[Saved data entries]
****
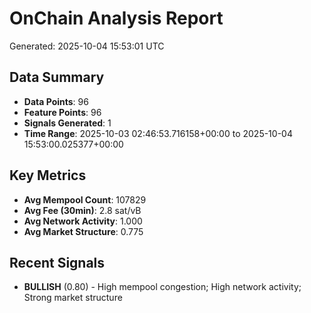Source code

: # OnChain Analysis Report
Generated: 2025-10-04 15:53:01 UTC

## Data Summary
- **Data Points**: 96
- **Feature Points**: 96
- **Signals Generated**: 1
- **Time Range**: 2025-10-03 02:46:53.716158+00:00 to 2025-10-04 15:53:00.025377+00:00

## Key Metrics
- **Avg Mempool Count**: 107829
- **Avg Fee (30min)**: 2.8 sat/vB
- **Avg Network Activity**: 1.000
- **Avg Market Structure**: 0.775

## Recent Signals
- **BULLISH** (0.80) - High mempool congestion; High network activity; Strong market structure
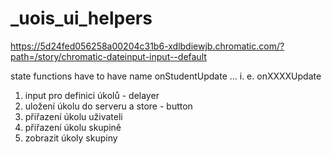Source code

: # _uois_ui_helpers


https://5d24fed056258a00204c31b6-xdlbdiewjb.chromatic.com/?path=/story/chromatic-dateinput-input--default

state functions have to have name onStudentUpdate ... i. e. onXXXXUpdate

1. input pro definici úkolů - delayer
2. uložení úkolu do serveru a store - button
3. přiřazení úkolu uživateli
4. přiřazení úkolu skupině
5. zobrazit úkoly skupiny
****
### EXERCISE
Up to and including the line that holds "## Key Metrics", restate word for word each line of the records from their start, and only those lines, leaving out the pictures.

### RESULT OF THIS EXERCISE
Source code

: # OnChain Analysis Report
Generated: 2025-10-04 15:53:01 UTC

## Data Summary
- **Data Points**: 96
- **Feature Points**: 96
- **Signals Generated**: 1
- **Time Range**: 2025-10-03 02:46:53.716158+00:00 to 2025-10-04 15:53:00.025377+00:00

## Key Metrics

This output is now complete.